§ **Exercise details**:
Show me every line in the listing that has the word "from".
§ §
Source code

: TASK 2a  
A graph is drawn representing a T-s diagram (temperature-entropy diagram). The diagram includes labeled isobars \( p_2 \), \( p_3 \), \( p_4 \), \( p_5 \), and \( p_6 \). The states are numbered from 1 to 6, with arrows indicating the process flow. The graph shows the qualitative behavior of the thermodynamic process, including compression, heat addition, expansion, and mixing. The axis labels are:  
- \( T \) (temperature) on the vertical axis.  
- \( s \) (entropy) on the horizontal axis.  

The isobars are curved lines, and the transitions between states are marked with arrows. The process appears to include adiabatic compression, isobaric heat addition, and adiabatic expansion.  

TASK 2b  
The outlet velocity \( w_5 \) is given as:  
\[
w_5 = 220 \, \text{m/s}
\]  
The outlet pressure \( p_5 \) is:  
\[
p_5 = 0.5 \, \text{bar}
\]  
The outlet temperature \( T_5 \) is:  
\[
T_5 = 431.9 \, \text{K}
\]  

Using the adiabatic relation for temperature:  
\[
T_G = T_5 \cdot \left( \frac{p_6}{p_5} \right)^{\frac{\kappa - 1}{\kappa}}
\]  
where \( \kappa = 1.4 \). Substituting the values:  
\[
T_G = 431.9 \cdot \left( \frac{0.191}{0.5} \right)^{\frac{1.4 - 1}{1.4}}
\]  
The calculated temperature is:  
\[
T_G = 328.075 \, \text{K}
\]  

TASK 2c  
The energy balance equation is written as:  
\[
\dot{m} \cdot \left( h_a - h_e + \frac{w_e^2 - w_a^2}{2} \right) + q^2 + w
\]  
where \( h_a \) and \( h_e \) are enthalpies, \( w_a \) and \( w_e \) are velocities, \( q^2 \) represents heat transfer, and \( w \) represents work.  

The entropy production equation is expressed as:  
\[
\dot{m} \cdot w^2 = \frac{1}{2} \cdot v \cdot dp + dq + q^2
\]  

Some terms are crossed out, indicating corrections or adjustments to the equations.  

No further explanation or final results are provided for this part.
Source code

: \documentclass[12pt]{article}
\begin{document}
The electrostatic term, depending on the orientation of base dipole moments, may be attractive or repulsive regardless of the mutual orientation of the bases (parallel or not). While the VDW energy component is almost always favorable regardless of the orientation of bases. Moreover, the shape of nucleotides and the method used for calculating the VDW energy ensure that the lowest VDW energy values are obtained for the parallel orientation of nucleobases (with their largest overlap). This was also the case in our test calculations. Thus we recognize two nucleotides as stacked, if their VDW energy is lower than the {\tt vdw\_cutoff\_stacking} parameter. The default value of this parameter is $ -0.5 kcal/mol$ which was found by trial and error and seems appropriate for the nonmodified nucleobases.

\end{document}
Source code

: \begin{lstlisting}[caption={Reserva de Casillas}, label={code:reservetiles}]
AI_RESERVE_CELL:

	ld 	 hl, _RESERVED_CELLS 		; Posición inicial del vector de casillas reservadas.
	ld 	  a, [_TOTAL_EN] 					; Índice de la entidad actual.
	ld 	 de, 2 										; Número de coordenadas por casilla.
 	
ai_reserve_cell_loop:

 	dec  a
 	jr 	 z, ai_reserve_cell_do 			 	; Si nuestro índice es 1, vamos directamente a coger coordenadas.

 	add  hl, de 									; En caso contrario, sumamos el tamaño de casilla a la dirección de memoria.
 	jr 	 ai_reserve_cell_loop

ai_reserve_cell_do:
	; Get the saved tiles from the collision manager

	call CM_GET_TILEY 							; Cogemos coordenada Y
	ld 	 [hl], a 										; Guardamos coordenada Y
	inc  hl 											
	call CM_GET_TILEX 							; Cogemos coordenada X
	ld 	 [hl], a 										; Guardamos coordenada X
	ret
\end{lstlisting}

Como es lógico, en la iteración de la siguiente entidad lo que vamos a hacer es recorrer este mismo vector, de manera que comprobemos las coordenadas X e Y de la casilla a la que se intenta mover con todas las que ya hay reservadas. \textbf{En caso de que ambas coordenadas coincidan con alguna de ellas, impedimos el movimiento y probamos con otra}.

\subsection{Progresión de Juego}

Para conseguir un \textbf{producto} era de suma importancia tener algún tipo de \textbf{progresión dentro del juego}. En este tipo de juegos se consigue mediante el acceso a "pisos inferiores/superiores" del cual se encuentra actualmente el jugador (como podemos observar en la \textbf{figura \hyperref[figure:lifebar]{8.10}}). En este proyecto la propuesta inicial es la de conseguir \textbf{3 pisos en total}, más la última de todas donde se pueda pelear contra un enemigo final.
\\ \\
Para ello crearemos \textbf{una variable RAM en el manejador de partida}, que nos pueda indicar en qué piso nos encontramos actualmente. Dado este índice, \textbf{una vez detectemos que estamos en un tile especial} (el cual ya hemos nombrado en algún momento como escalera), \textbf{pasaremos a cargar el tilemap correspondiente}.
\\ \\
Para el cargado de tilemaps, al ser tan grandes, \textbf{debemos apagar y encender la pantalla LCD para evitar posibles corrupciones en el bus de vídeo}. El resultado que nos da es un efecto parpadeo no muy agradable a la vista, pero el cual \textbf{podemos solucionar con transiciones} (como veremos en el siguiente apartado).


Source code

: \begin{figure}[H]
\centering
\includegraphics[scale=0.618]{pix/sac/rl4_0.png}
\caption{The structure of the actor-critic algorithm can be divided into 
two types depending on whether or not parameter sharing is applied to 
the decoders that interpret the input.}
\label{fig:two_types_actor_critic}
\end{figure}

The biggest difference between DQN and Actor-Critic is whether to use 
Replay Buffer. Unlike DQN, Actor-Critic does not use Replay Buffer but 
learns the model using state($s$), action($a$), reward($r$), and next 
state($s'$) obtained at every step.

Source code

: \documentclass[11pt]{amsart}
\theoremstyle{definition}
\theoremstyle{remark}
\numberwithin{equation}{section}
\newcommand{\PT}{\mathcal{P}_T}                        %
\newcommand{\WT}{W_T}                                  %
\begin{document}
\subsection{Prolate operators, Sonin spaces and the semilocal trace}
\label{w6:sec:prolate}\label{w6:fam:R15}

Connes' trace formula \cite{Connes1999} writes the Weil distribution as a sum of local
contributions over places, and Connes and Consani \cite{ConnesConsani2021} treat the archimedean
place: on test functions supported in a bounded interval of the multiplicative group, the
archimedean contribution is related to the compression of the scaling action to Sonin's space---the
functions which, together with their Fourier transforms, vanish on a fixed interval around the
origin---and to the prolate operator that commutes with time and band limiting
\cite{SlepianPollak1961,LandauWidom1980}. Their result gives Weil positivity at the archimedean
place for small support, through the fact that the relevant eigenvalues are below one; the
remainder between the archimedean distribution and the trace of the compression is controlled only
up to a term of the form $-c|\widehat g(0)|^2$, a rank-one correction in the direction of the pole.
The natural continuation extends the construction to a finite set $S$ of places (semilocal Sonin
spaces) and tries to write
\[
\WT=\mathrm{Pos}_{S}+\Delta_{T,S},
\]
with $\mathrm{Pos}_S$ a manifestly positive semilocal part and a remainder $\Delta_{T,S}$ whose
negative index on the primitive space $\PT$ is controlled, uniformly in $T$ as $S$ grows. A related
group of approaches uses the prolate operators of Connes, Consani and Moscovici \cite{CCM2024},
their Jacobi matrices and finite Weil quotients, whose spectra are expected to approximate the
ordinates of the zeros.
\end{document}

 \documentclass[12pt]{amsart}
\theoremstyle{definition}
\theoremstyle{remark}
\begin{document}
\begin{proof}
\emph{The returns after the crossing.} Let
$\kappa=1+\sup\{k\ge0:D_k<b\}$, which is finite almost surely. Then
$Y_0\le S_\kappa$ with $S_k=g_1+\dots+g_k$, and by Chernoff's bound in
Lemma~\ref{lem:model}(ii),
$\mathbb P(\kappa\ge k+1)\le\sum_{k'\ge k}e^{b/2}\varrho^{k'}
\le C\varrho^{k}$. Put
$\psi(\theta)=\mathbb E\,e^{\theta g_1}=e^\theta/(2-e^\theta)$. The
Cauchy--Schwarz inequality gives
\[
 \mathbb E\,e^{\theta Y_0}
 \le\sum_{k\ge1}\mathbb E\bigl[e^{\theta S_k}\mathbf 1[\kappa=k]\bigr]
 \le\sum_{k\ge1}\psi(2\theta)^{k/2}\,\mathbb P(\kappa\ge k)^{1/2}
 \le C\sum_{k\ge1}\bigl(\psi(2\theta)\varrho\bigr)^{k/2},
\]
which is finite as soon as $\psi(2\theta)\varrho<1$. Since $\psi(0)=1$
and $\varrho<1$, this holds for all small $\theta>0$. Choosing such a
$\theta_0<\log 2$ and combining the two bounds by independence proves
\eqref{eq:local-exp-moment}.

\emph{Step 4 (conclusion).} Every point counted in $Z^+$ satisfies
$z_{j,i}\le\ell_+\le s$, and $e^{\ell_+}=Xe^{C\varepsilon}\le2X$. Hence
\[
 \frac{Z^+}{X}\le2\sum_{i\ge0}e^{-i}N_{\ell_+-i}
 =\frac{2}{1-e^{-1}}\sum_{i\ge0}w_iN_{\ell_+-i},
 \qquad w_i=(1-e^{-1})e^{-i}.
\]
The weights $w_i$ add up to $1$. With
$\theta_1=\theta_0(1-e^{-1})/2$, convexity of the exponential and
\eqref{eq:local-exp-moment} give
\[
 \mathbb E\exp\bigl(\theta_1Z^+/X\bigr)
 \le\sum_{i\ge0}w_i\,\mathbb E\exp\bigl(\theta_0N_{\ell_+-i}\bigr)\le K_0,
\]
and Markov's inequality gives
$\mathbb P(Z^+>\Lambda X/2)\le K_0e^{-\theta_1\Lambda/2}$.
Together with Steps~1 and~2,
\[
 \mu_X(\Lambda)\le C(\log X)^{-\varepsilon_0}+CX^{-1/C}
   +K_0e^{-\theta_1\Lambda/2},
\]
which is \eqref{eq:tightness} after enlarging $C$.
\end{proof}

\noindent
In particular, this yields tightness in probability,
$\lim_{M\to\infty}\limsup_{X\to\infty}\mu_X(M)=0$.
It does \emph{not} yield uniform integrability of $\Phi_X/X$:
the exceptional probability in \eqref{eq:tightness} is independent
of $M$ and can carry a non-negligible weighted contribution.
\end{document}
§ §
§ **Solution for this task**:
A graph is drawn representing a T-s diagram (temperature-entropy diagram). The diagram includes labeled isobars \( p_2 \), \( p_3 \), \( p_4 \), \( p_5 \), and \( p_6 \). The states are numbered from 1 to 6, with arrows indicating the process flow. The graph shows the qualitative behavior of the thermodynamic process, including compression, heat addition, expansion, and mixing. The axis labels are:  
	; Get the saved tiles from the collision manager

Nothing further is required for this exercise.